We arrived in Tunisia after an overnight sail from Cagliari, on the southern Sardinia coast. Strategically located in the cradle of civilization, Tunisia was the home of the ancient metropolis of Carthage and important centers of the Phoenician, Roman and early Christian empires. Today, Tunisia blends Arab and Western cultures with apparent ease, functioning well economically, a model of civil rights and tolerance of individual differences, and a haven for tourists seeking a warm climate, sandy beaches, and astounding historical remains.

Our favorite Tunisian foods include harissa, a paste made from dried red chili peppers, its piquancy tamed with bread, brik, a crepe filled with an egg and often fish, then fried, and mint tea, which we've seen served with a mint leaf, or pine nuts, or a splash of orange flower water. 

The Tunisian people have welcomed us warmly and we enjoyed getting to know them. Many speak English, and nearly everyone speaks French. The people we've met have been warm and generous and open.

The Bardo Museum in Tunis holds what is probably the finest collection of Roman mosaics in the world. The mosaics date mostly from the three centuries before and after the birth of Christ. In a restored thirteenth-century palace, the rooms hold displays of mosaics, some of which are in exquisite condition, on the walls, in glass cases and in the hallways. Some of the mosaics look like oil paintings from only a few feet away, while others, draped over cement blocks, almost look as soft as blankets.

 

The ancient city of Carthage was founded by the Phoenicians in the ninth century BC and figures prominently in Virgil's epic poem, the Aeneid, probably written between 29 and 19 BC. Now a prosperous suburb of Tunis, Carthage was among the most important cities of the world.
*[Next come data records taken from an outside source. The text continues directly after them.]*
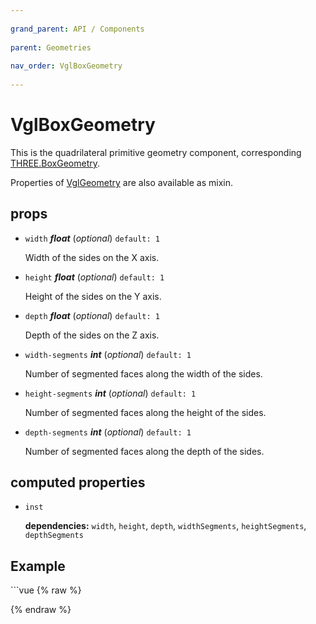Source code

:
 ```yaml
---
          
grand_parent: API / Components
          
parent: Geometries
          
nav_order: VglBoxGeometry
          
---
```

# VglBoxGeometry 

This is the quadrilateral primitive geometry component,
corresponding [THREE.BoxGeometry](https://threejs.org/docs/index.html#api/geometries/BoxGeometry).

Properties of [VglGeometry](../core/vgl-geometry) are also available as mixin. 

## props 

- `width` ***float*** (*optional*) `default: 1` 

  Width of the sides on the X axis. 

- `height` ***float*** (*optional*) `default: 1` 

  Height of the sides on the Y axis. 

- `depth` ***float*** (*optional*) `default: 1` 

  Depth of the sides on the Z axis. 

- `width-segments` ***int*** (*optional*) `default: 1` 

  Number of segmented faces along the width of the sides. 

- `height-segments` ***int*** (*optional*) `default: 1` 

  Number of segmented faces along the height of the sides. 

- `depth-segments` ***int*** (*optional*) `default: 1` 

  Number of segmented faces along the depth of the sides. 

## computed properties 

- `inst` 

   **dependencies:** `width`, `height`, `depth`, `widthSegments`, `heightSegments`, `depthSegments` 



## Example
              
<div class="code-example"><div class="max-width-1-2">
                <vgl-box-geometry-example class="aspect-1618-1000"></vgl-box-geometry-example>
              
</div></div>
```vue
{% raw %}<template>
  <div>
    <vgl-renderer
      antialias
      camera="camera"
      scene="scene"
    >
      <vgl-scene name="scene">
        <vgl-box-geometry
          name="box"
          :width="width"
          :height="height"
          :depth="depth"
        />
        <vgl-mesh-standard-material name="std" />
        <vgl-mesh
          geometry="box"
          material="std"
        />
        <vgl-ambient-light color="#ffeecc" />
        <vgl-directional-light position="0 1 2" />
      </vgl-scene>
      <vgl-perspective-camera
        orbit-position="100 1 1"
        name="camera"
      />
    </vgl-renderer>

    <aside class="control-panel">
      <h3>Size</h3>
      <label>Width<input
        v-model="width"
        type="range"
      ></label>
      <label>Height<input
        v-model="height"
        type="range"
      ></label>
      <label>Depth<input
        v-model="depth"
        type="range"
      ></label>
    </aside>
  </div>
</template>

<script>
export default {
  data: () => ({
    width: 50,
    height: 50,
    depth: 50,
  }),
};
</script>
{% endraw %}
```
The earliest settlers, the Phoenicians, built a port that included covered storage for more than 200 warships and a separate commercial harbor, nearly 3000 years ago. The remains of this port are still visible. The Romans controlled Carthage for several centuries after about 150 BC. The photo below shows the remains of the Antonine baths at Carthage, once the third largest baths in the Roman world.

The marina in which we stayed was in a jewel of a village called Sidi Bou Saïd, named for a 13th century mystic. Its whitewashed houses are striking against the turquoise water and the blue Mediterranean sky. At right, you can see that the local residents often paint the doors blue and decorate them with patterns of black painted nails.

Our marina was the site of the sailing events of the Mediterranean Games during our visit. One afternoon we took our dinghy out into the harbor and watched the competitors (Lasers and 470s) turn at a racing mark, where we could see them hoist their colorful spinnakers for their downwind run. On another day, we went into the indoor stadium in the town and watched Turkey beat France in the women's volleyball semifinals.